Finally, the owner of the lawn maintenance company, which was responsible for clearing
snow and ice from the property, testified that he was not aware of any complaints regarding
the condition of the property and further testified that when he arrived at the premises on the
day of plaintiff’s fall, he observed no ice on the step where plaintiff allegedly slipped.

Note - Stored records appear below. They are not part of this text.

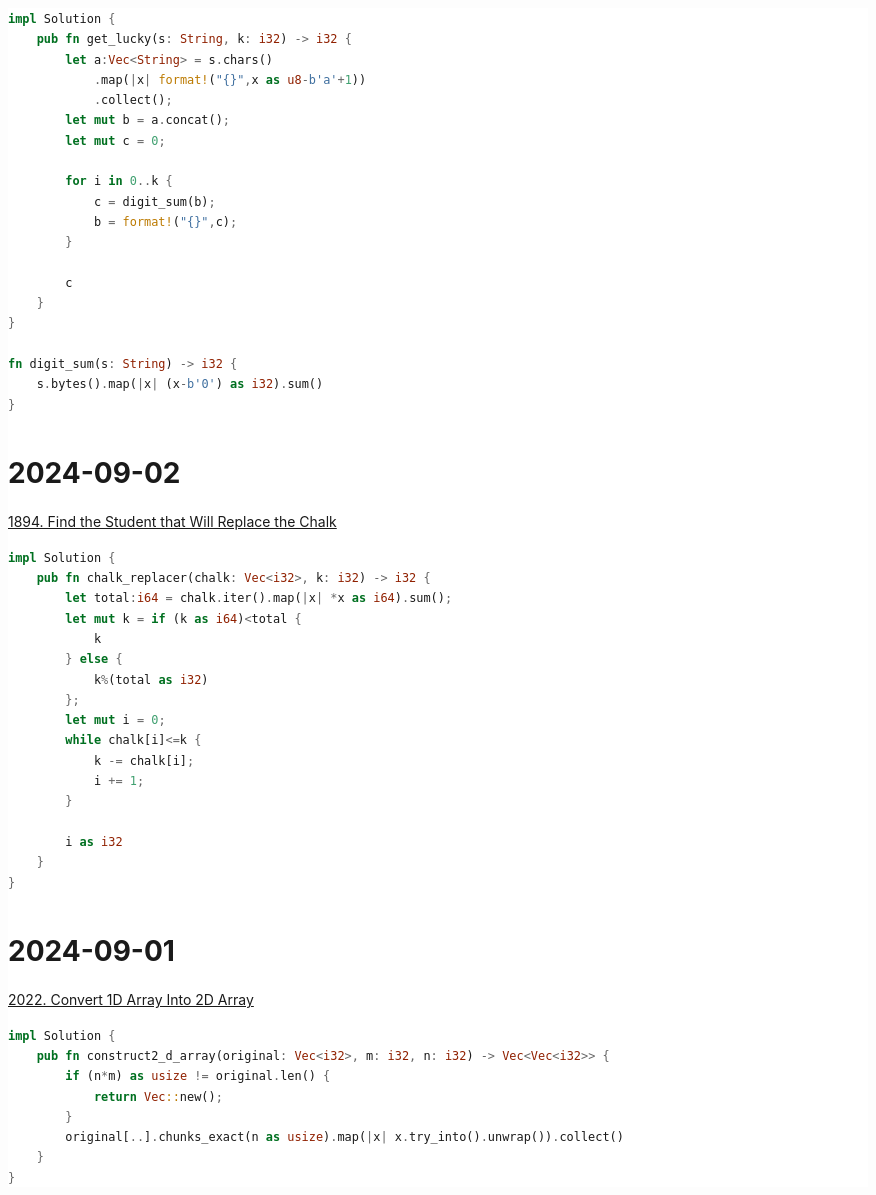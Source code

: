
 ```Rust
impl Solution {
    pub fn get_lucky(s: String, k: i32) -> i32 {
        let a:Vec<String> = s.chars()
            .map(|x| format!("{}",x as u8-b'a'+1))
            .collect();
        let mut b = a.concat();
        let mut c = 0;

        for i in 0..k {
            c = digit_sum(b);
            b = format!("{}",c);
        }

        c
    }
}

fn digit_sum(s: String) -> i32 {
    s.bytes().map(|x| (x-b'0') as i32).sum()
}
```

# 2024-09-02
[1894. Find the Student that Will Replace the Chalk](https://leetcode.com/problems/find-the-student-that-will-replace-the-chalk/)

```Rust
impl Solution {
    pub fn chalk_replacer(chalk: Vec<i32>, k: i32) -> i32 {
        let total:i64 = chalk.iter().map(|x| *x as i64).sum();
        let mut k = if (k as i64)<total {
            k
        } else {
            k%(total as i32)
        };
        let mut i = 0;
        while chalk[i]<=k {
            k -= chalk[i];
            i += 1;
        }

        i as i32
    }
}
```

# 2024-09-01
[2022. Convert 1D Array Into 2D Array](https://leetcode.com/problems/convert-1d-array-into-2d-array/)

```Rust
impl Solution {
    pub fn construct2_d_array(original: Vec<i32>, m: i32, n: i32) -> Vec<Vec<i32>> {
        if (n*m) as usize != original.len() {
            return Vec::new();
        }
        original[..].chunks_exact(n as usize).map(|x| x.try_into().unwrap()).collect()
    }
}
```

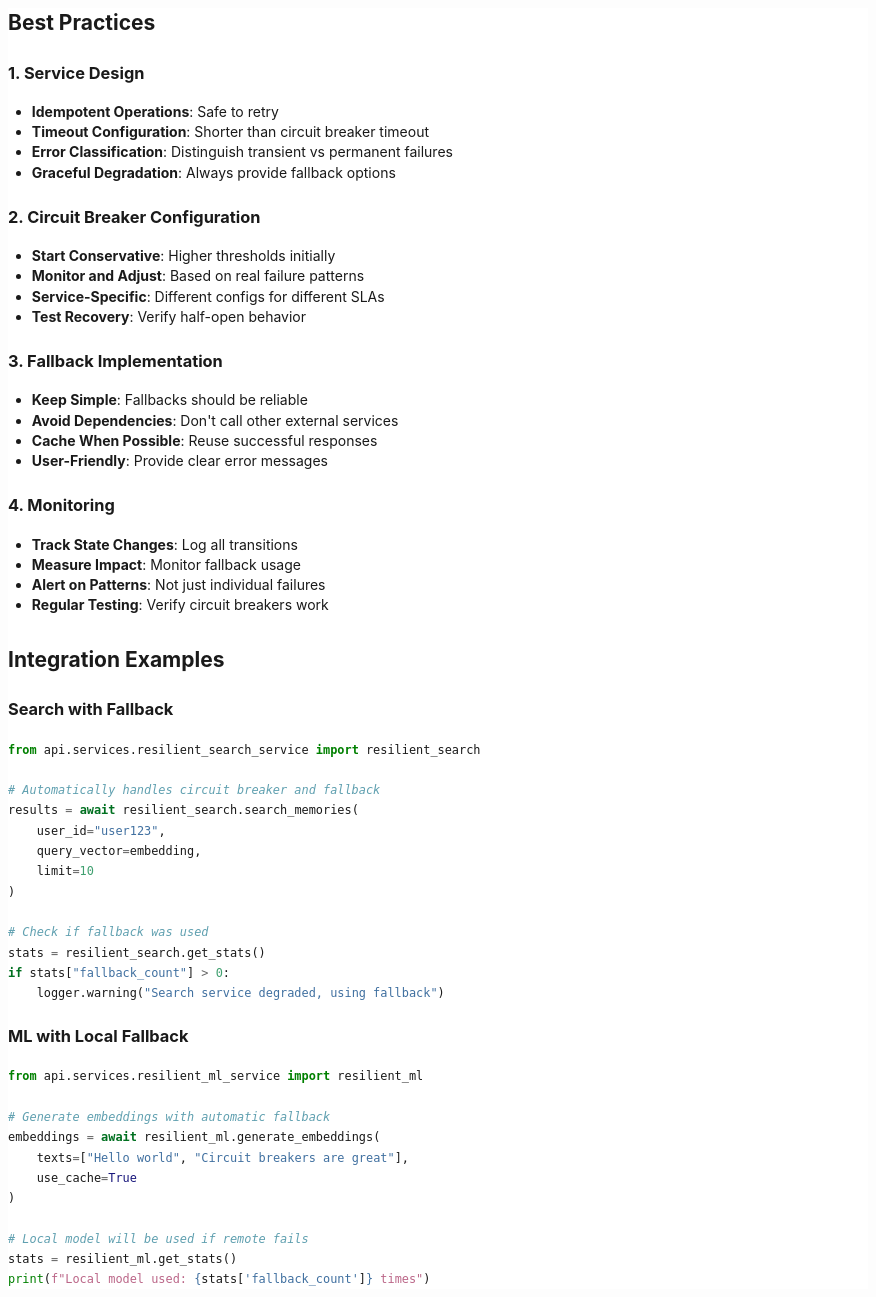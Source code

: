 ## Best Practices

### 1. Service Design
- **Idempotent Operations**: Safe to retry
- **Timeout Configuration**: Shorter than circuit breaker timeout
- **Error Classification**: Distinguish transient vs permanent failures
- **Graceful Degradation**: Always provide fallback options

### 2. Circuit Breaker Configuration
- **Start Conservative**: Higher thresholds initially
- **Monitor and Adjust**: Based on real failure patterns
- **Service-Specific**: Different configs for different SLAs
- **Test Recovery**: Verify half-open behavior

### 3. Fallback Implementation
- **Keep Simple**: Fallbacks should be reliable
- **Avoid Dependencies**: Don't call other external services
- **Cache When Possible**: Reuse successful responses
- **User-Friendly**: Provide clear error messages

### 4. Monitoring
- **Track State Changes**: Log all transitions
- **Measure Impact**: Monitor fallback usage
- **Alert on Patterns**: Not just individual failures
- **Regular Testing**: Verify circuit breakers work

## Integration Examples

### Search with Fallback

```python
from api.services.resilient_search_service import resilient_search

# Automatically handles circuit breaker and fallback
results = await resilient_search.search_memories(
    user_id="user123",
    query_vector=embedding,
    limit=10
)

# Check if fallback was used
stats = resilient_search.get_stats()
if stats["fallback_count"] > 0:
    logger.warning("Search service degraded, using fallback")
```

### ML with Local Fallback

```python
from api.services.resilient_ml_service import resilient_ml

# Generate embeddings with automatic fallback
embeddings = await resilient_ml.generate_embeddings(
    texts=["Hello world", "Circuit breakers are great"],
    use_cache=True
)

# Local model will be used if remote fails
stats = resilient_ml.get_stats()
print(f"Local model used: {stats['fallback_count']} times")
```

Defendants claimed that “[t]he record contains no evidence regarding the condition of the
gutters at the time of the alleged fall. There is no evidence suggesting that [defendants] had
knowledge of any alleged defects with the gutters, or that there were any prior complaints
that the gutters were faulty.”
¶8 Defendants claimed that plaintiff’s complaint was based on “mere speculation and
conjecture” and that there was no evidence to suggest (1) that defendants had faulty gutters,
(2) that the faulty gutters caused an unnatural accumulation of ice on the stairs where
plaintiff fell, (3) that defendants knew of the faulty gutters causing an unreasonably
dangerous condition, or (4) that such an allegedly dangerous condition caused plaintiff’s fall.
Accordingly, defendants argued that they were entitled to summary judgment.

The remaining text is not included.